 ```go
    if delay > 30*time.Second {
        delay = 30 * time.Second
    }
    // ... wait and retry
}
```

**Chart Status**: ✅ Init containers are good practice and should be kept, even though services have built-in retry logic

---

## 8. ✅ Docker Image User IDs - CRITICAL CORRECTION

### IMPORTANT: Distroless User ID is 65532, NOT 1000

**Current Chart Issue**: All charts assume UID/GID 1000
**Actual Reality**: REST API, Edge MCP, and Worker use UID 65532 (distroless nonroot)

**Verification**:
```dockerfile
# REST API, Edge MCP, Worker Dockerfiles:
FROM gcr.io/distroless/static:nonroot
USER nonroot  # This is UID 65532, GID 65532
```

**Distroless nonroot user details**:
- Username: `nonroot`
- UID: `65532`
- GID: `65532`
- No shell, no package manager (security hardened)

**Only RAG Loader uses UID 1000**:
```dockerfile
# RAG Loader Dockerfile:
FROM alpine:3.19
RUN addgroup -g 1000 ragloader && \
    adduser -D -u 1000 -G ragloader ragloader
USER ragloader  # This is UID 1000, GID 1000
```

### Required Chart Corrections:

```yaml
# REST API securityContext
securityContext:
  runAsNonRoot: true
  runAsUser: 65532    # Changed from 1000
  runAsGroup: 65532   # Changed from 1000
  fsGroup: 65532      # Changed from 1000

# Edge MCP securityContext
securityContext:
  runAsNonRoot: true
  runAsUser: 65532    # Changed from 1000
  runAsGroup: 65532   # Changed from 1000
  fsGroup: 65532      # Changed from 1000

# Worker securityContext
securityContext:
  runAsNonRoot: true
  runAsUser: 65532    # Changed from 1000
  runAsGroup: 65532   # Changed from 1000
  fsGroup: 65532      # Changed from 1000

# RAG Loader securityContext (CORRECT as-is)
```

+-------+

▶ [PROBLEM STATEMENT]:
What you return must match the records exactly, line for line.

▶ [SOLUTION TO THIS PROBLEM]:
 ```go
    if delay > 30*time.Second {
        delay = 30 * time.Second
    }
    // ... wait and retry
}
```

**Chart Status**: ✅ Init containers are good practice and should be kept, even though services have built-in retry logic

---

## 8. ✅ Docker Image User IDs - CRITICAL CORRECTION

### IMPORTANT: Distroless User ID is 65532, NOT 1000

**Current Chart Issue**: All charts assume UID/GID 1000
**Actual Reality**: REST API, Edge MCP, and Worker use UID 65532 (distroless nonroot)

**Verification**:
```dockerfile
# REST API, Edge MCP, Worker Dockerfiles:
FROM gcr.io/distroless/static:nonroot
USER nonroot  # This is UID 65532, GID 65532
```

**Distroless nonroot user details**:
- Username: `nonroot`
- UID: `65532`
- GID: `65532`
- No shell, no package manager (security hardened)

**Only RAG Loader uses UID 1000**:
```dockerfile
# RAG Loader Dockerfile:
FROM alpine:3.19
RUN addgroup -g 1000 ragloader && \
    adduser -D -u 1000 -G ragloader ragloader
USER ragloader  # This is UID 1000, GID 1000
```

### Required Chart Corrections:

```yaml
# REST API securityContext
securityContext:
  runAsNonRoot: true
  runAsUser: 65532    # Changed from 1000
  runAsGroup: 65532   # Changed from 1000
  fsGroup: 65532      # Changed from 1000

# Edge MCP securityContext
securityContext:
  runAsNonRoot: true
  runAsUser: 65532    # Changed from 1000
  runAsGroup: 65532   # Changed from 1000
  fsGroup: 65532      # Changed from 1000

# Worker securityContext
securityContext:
  runAsNonRoot: true
  runAsUser: 65532    # Changed from 1000
  runAsGroup: 65532   # Changed from 1000
  fsGroup: 65532      # Changed from 1000

# RAG Loader securityContext (CORRECT as-is)
```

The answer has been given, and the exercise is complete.